[EXTRACTED RECORDS Boundary: Start]
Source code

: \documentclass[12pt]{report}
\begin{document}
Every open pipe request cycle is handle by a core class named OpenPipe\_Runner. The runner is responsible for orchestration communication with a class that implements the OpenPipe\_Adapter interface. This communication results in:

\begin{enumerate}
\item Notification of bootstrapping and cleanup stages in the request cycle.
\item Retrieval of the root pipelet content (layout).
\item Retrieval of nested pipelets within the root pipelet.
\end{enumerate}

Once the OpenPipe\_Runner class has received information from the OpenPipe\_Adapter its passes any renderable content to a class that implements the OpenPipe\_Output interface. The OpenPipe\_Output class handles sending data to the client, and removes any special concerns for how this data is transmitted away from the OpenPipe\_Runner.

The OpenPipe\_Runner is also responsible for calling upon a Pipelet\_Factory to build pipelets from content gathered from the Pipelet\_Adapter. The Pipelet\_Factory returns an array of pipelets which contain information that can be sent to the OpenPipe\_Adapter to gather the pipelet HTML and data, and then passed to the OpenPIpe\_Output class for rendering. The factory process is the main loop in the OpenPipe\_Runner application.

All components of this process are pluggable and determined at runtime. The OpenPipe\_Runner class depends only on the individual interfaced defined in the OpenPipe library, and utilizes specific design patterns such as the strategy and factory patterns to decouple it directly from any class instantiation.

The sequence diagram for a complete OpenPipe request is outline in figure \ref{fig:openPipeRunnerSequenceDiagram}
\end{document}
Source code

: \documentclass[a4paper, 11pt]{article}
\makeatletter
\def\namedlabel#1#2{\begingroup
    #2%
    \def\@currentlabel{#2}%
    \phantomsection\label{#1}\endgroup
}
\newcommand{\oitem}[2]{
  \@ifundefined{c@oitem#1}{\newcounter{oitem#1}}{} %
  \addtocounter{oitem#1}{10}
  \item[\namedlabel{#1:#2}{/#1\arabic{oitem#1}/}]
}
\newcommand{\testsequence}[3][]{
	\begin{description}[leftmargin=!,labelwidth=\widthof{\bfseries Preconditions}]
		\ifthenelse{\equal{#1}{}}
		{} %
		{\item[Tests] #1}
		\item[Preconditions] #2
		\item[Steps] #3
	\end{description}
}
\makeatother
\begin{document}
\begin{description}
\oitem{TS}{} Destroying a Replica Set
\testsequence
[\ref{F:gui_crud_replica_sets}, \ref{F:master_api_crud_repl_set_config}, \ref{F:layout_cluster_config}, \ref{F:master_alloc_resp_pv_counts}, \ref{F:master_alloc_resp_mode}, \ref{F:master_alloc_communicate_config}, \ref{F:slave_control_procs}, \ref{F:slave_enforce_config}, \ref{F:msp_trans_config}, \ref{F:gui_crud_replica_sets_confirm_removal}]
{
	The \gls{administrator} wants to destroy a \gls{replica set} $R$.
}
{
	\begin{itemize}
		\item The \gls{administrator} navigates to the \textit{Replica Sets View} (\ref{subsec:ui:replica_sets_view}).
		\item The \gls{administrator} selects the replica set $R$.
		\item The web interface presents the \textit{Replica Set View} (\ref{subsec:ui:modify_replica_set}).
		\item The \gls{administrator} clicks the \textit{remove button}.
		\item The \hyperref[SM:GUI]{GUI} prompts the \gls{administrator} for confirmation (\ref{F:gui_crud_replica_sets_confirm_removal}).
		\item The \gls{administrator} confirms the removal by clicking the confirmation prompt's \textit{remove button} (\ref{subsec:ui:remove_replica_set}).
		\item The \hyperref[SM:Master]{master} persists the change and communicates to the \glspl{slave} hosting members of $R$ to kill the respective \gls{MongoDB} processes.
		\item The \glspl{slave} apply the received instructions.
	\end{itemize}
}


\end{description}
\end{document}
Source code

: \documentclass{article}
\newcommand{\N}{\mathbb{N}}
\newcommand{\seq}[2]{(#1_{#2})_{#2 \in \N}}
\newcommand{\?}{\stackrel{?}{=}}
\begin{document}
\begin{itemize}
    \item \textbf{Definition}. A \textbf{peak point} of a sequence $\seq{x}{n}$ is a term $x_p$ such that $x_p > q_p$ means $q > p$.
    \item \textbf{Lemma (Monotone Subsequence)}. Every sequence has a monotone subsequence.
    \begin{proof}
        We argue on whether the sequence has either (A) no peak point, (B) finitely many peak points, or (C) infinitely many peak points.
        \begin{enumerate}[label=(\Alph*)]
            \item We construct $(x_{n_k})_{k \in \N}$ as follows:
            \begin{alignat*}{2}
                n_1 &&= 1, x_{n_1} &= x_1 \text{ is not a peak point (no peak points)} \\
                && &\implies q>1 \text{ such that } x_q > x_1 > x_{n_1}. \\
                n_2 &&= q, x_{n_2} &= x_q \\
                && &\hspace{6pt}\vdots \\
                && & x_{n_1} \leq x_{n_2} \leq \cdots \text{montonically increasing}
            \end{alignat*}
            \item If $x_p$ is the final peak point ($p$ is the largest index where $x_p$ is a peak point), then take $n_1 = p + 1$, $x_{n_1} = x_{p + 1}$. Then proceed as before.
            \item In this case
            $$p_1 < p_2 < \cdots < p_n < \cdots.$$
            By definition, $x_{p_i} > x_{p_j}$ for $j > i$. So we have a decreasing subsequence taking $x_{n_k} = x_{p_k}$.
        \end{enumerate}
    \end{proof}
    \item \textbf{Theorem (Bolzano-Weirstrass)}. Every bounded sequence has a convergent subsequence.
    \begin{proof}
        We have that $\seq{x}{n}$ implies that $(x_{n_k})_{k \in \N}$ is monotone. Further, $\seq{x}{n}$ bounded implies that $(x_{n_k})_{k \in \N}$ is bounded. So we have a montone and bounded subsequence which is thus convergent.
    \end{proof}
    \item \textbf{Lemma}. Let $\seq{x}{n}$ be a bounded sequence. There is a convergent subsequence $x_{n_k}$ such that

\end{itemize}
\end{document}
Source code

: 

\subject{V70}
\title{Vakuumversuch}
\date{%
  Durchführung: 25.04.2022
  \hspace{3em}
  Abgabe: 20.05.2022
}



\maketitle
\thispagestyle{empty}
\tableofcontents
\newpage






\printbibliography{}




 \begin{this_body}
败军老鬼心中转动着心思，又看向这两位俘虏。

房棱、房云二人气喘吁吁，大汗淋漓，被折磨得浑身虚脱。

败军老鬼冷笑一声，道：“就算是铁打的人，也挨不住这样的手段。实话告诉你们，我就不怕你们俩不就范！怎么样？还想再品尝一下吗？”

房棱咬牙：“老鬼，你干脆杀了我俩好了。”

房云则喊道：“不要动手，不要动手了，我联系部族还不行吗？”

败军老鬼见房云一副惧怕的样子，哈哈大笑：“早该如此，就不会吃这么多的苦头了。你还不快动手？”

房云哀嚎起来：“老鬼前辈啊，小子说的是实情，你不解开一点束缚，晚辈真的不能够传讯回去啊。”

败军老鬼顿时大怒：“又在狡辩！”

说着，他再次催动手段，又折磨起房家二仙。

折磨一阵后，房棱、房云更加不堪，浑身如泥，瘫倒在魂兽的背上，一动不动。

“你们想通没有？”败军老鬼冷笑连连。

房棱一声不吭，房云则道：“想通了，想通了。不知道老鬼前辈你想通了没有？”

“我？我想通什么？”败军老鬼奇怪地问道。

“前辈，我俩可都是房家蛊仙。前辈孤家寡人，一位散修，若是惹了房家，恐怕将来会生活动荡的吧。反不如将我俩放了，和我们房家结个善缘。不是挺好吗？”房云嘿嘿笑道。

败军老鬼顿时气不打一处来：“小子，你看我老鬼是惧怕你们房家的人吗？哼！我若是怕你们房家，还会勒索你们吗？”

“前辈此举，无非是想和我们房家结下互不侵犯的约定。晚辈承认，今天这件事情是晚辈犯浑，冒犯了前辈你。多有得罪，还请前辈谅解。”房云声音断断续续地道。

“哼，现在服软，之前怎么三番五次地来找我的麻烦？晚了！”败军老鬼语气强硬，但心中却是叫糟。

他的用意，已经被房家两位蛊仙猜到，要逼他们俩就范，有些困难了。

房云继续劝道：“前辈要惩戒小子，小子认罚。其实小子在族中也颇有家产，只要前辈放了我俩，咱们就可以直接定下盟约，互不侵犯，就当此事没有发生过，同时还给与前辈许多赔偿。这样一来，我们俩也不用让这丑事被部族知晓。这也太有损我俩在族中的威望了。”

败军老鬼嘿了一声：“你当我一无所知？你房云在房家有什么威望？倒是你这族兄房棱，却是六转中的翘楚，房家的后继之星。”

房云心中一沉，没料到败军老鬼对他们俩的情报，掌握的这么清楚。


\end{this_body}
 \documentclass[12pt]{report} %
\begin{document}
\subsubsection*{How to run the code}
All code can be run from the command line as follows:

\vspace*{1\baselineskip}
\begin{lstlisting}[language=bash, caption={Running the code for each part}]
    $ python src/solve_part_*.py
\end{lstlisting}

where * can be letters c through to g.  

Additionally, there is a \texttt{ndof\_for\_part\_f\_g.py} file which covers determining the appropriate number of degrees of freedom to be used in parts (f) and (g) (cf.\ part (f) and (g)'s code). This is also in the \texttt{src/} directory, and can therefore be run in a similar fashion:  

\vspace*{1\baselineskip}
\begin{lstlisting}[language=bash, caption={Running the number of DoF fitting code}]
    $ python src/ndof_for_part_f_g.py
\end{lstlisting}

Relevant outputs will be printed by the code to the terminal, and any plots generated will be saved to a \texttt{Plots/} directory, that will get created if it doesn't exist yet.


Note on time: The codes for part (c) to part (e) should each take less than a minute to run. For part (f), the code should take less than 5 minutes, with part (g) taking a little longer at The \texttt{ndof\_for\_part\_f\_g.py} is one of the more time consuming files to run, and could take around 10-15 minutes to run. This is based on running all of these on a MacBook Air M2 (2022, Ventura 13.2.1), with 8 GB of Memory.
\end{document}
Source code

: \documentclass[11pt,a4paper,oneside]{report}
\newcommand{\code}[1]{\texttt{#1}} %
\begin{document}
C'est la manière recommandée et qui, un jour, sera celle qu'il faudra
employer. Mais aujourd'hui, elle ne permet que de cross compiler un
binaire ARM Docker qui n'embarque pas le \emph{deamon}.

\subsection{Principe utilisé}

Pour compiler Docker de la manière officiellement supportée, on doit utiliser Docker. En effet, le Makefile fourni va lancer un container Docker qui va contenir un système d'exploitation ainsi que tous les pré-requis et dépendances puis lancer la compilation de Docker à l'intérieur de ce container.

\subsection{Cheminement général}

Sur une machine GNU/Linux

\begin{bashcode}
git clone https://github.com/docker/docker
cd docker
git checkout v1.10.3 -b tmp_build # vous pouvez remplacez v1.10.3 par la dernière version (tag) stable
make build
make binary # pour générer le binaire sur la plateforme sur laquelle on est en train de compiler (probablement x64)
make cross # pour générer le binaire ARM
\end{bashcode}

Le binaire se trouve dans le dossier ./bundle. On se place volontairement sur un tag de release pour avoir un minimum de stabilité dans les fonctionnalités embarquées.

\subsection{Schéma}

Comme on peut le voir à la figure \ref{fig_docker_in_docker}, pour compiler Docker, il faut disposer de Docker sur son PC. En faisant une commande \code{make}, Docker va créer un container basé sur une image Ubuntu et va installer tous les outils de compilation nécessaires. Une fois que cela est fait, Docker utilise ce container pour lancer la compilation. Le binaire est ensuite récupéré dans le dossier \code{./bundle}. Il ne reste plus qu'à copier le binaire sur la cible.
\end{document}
[EXTRACTED RECORDS Boundary: End]
**WORK REQUEST:**
Return each line among the entries that holds the word "container".

**ANSWER TO THIS EXERCISE:**
Pour compiler Docker de la manière officiellement supportée, on doit utiliser Docker. En effet, le Makefile fourni va lancer un container Docker qui va contenir un système d'exploitation ainsi que tous les pré-requis et dépendances puis lancer la compilation de Docker à l'intérieur de ce container.
Comme on peut le voir à la figure \ref{fig_docker_in_docker}, pour compiler Docker, il faut disposer de Docker sur son PC. En faisant une commande \code{make}, Docker va créer un container basé sur une image Ubuntu et va installer tous les outils de compilation nécessaires. Une fois que cela est fait, Docker utilise ce container pour lancer la compilation. Le binaire est ensuite récupéré dans le dossier \code{./bundle}. Il ne reste plus qu'à copier le binaire sur la cible.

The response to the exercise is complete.